#### The problem:
Each entry should be given again exactly, with any image left out.

----- Data for analysis

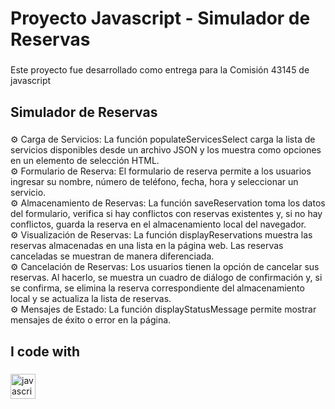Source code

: <h1 align="left">Proyecto Javascript - Simulador de Reservas</h1>

###

<p align="left">Este proyecto fue desarrollado como entrega para la Comisión 43145 de javascript</p>

###

<h2 align="left">Simulador de Reservas</h2>

###

<p align="left">⚙️ Carga de Servicios: La función populateServicesSelect carga la lista de servicios disponibles desde un archivo JSON y los muestra como opciones en un elemento de selección HTML.<br>⚙️ Formulario de Reserva: El formulario de reserva permite a los usuarios ingresar su nombre, número de teléfono, fecha, hora y seleccionar un servicio.<br>⚙️ Almacenamiento de Reservas: La función saveReservation toma los datos del formulario, verifica si hay conflictos con reservas existentes y, si no hay conflictos, guarda la reserva en el almacenamiento local del navegador.<br>⚙️ Visualización de Reservas: La función displayReservations muestra las reservas almacenadas en una lista en la página web. Las reservas canceladas se muestran de manera diferenciada.<br>⚙️ Cancelación de Reservas: Los usuarios tienen la opción de cancelar sus reservas. Al hacerlo, se muestra un cuadro de diálogo de confirmación y, si se confirma, se elimina la reserva correspondiente del almacenamiento local y se actualiza la lista de reservas.<br>⚙️ Mensajes de Estado: La función displayStatusMessage permite mostrar mensajes de éxito o error en la página.</p>

###

<h2 align="left">I code with</h2>

###

<div align="left">
  <img src="https://cdn.jsdelivr.net/gh/devicons/devicon/icons/javascript/javascript-original.svg" height="40" alt="javascript logo"  />
  <img width="12" />
</div>

###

----------

#### Exercise answer:
Source code

: <h1 align="left">Proyecto Javascript - Simulador de Reservas</h1>

###

<p align="left">Este proyecto fue desarrollado como entrega para la Comisión 43145 de javascript</p>

###

<h2 align="left">Simulador de Reservas</h2>

###

<p align="left">⚙️ Carga de Servicios: La función populateServicesSelect carga la lista de servicios disponibles desde un archivo JSON y los muestra como opciones en un elemento de selección HTML.<br>⚙️ Formulario de Reserva: El formulario de reserva permite a los usuarios ingresar su nombre, número de teléfono, fecha, hora y seleccionar un servicio.<br>⚙️ Almacenamiento de Reservas: La función saveReservation toma los datos del formulario, verifica si hay conflictos con reservas existentes y, si no hay conflictos, guarda la reserva en el almacenamiento local del navegador.<br>⚙️ Visualización de Reservas: La función displayReservations muestra las reservas almacenadas en una lista en la página web. Las reservas canceladas se muestran de manera diferenciada.<br>⚙️ Cancelación de Reservas: Los usuarios tienen la opción de cancelar sus reservas. Al hacerlo, se muestra un cuadro de diálogo de confirmación y, si se confirma, se elimina la reserva correspondiente del almacenamiento local y se actualiza la lista de reservas.<br>⚙️ Mensajes de Estado: La función displayStatusMessage permite mostrar mensajes de éxito o error en la página.</p>

###

<h2 align="left">I code with</h2>

###

<div align="left">
  <img src="https://cdn.jsdelivr.net/gh/devicons/devicon/icons/javascript/javascript-original.svg" height="40" alt="javascript logo"  />
  <img width="12" />
</div>

###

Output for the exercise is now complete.